Segment Open
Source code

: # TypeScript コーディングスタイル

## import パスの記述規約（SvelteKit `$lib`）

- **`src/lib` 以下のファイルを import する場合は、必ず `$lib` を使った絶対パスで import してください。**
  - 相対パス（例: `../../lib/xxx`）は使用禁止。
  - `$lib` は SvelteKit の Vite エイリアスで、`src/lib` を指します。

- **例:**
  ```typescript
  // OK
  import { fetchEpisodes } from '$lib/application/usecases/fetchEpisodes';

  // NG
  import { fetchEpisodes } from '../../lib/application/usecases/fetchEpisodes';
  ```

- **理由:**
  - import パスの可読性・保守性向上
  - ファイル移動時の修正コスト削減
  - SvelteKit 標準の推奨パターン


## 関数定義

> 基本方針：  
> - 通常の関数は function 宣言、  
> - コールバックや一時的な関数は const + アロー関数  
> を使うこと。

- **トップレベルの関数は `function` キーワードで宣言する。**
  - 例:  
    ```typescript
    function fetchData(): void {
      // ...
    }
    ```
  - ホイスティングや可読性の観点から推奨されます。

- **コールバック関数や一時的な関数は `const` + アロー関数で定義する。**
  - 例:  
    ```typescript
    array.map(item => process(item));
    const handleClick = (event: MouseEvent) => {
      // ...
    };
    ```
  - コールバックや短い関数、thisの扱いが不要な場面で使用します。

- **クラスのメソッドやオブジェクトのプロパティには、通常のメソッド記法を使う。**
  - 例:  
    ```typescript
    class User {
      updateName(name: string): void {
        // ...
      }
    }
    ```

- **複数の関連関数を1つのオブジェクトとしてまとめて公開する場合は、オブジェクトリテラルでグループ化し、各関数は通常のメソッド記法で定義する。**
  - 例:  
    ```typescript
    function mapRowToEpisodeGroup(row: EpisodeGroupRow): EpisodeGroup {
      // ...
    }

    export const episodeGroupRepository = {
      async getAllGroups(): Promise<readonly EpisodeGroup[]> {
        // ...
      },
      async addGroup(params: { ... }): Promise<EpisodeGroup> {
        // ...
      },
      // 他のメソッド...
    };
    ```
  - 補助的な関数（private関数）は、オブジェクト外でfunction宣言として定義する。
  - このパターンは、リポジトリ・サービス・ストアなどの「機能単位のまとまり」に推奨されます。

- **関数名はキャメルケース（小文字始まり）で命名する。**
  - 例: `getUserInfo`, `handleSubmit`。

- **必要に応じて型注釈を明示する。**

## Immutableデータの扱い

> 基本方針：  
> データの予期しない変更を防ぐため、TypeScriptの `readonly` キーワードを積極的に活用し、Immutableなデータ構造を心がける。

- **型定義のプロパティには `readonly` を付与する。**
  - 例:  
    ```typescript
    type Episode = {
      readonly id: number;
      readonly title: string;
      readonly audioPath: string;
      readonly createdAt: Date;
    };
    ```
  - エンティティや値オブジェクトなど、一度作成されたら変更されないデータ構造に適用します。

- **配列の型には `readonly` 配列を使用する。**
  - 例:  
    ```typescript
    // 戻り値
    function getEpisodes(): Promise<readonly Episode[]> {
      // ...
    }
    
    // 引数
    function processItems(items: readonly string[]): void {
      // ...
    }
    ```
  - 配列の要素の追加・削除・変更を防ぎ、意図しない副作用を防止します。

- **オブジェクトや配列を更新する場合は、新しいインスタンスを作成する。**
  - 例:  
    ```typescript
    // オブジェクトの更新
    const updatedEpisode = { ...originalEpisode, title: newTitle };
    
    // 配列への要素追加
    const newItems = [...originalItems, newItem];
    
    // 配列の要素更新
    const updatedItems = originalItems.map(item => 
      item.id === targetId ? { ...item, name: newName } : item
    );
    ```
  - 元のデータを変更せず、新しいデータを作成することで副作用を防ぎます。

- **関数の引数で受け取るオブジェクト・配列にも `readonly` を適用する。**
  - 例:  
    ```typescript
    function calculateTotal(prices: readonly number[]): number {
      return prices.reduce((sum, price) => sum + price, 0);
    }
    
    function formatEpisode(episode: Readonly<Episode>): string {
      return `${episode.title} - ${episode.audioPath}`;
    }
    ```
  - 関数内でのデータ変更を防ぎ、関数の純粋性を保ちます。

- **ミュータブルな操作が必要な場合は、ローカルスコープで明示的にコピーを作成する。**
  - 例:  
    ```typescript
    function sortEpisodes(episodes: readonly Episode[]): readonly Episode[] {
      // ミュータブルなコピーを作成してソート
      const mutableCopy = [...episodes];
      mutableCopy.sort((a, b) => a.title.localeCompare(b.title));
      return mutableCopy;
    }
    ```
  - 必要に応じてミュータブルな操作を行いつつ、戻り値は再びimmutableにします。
Segment Closed
**Exercise directions:** Return all lines of the material above in which "usecases" occurs.

**Completed exercise:**
  import { fetchEpisodes } from '$lib/application/usecases/fetchEpisodes';
  import { fetchEpisodes } from '../../lib/application/usecases/fetchEpisodes';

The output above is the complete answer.